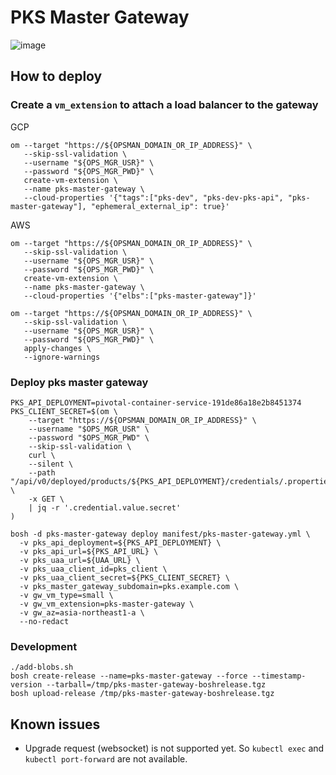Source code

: # PKS Master Gateway

![image](https://user-images.githubusercontent.com/106908/41807601-f0545490-770b-11e8-8b2e-57950fb9aa30.png)

## How to deploy

### Create a `vm_extension` to attach a load balancer to the gateway

GCP
```
om --target "https://${OPSMAN_DOMAIN_OR_IP_ADDRESS}" \
   --skip-ssl-validation \
   --username "${OPS_MGR_USR}" \
   --password "${OPS_MGR_PWD}" \
   create-vm-extension \
   --name pks-master-gateway \
   --cloud-properties '{"tags":["pks-dev", "pks-dev-pks-api", "pks-master-gateway"], "ephemeral_external_ip": true}'
```

AWS
```
om --target "https://${OPSMAN_DOMAIN_OR_IP_ADDRESS}" \
   --skip-ssl-validation \
   --username "${OPS_MGR_USR}" \
   --password "${OPS_MGR_PWD}" \
   create-vm-extension \
   --name pks-master-gateway \
   --cloud-properties '{"elbs":["pks-master-gateway"]}'
```

```
om --target "https://${OPSMAN_DOMAIN_OR_IP_ADDRESS}" \
   --skip-ssl-validation \
   --username "${OPS_MGR_USR}" \
   --password "${OPS_MGR_PWD}" \
   apply-changes \
   --ignore-warnings
```

### Deploy pks master gateway

```
PKS_API_DEPLOYMENT=pivotal-container-service-191de86a18e2b8451374
PKS_CLIENT_SECRET=$(om \
    --target "https://${OPSMAN_DOMAIN_OR_IP_ADDRESS}" \
    --username "$OPS_MGR_USR" \
    --password "$OPS_MGR_PWD" \
    --skip-ssl-validation \
    curl \
    --silent \
    --path "/api/v0/deployed/products/${PKS_API_DEPLOYMENT}/credentials/.properties.pks_api_uaa_client" \
    -x GET \
    | jq -r '.credential.value.secret'
)
```

```
bosh -d pks-master-gateway deploy manifest/pks-master-gateway.yml \
  -v pks_api_deployment=${PKS_API_DEPLOYMENT} \
  -v pks_api_url=${PKS_API_URL} \
  -v pks_uaa_url=${UAA_URL} \
  -v pks_uaa_client_id=pks_client \
  -v pks_uaa_client_secret=${PKS_CLIENT_SECRET} \
  -v pks_master_gateway_subdomain=pks.example.com \
  -v gw_vm_type=small \
  -v gw_vm_extension=pks-master-gateway \
  -v gw_az=asia-northeast1-a \
  --no-redact
```

### Development

```
./add-blobs.sh
bosh create-release --name=pks-master-gateway --force --timestamp-version --tarball=/tmp/pks-master-gateway-boshrelease.tgz
bosh upload-release /tmp/pks-master-gateway-boshrelease.tgz
```

## Known issues

* Upgrade request (websocket) is not supported yet. So `kubectl exec` and `kubectl port-forward` are not available.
● ● ● ● ●
=== DIRECTIONS ===
Gather each line in the entries above where the string "release" is found.

=== SOLUTION TO THIS EXERCISE ===
bosh create-release --name=pks-master-gateway --force --timestamp-version --tarball=/tmp/pks-master-gateway-boshrelease.tgz
bosh upload-release /tmp/pks-master-gateway-boshrelease.tgz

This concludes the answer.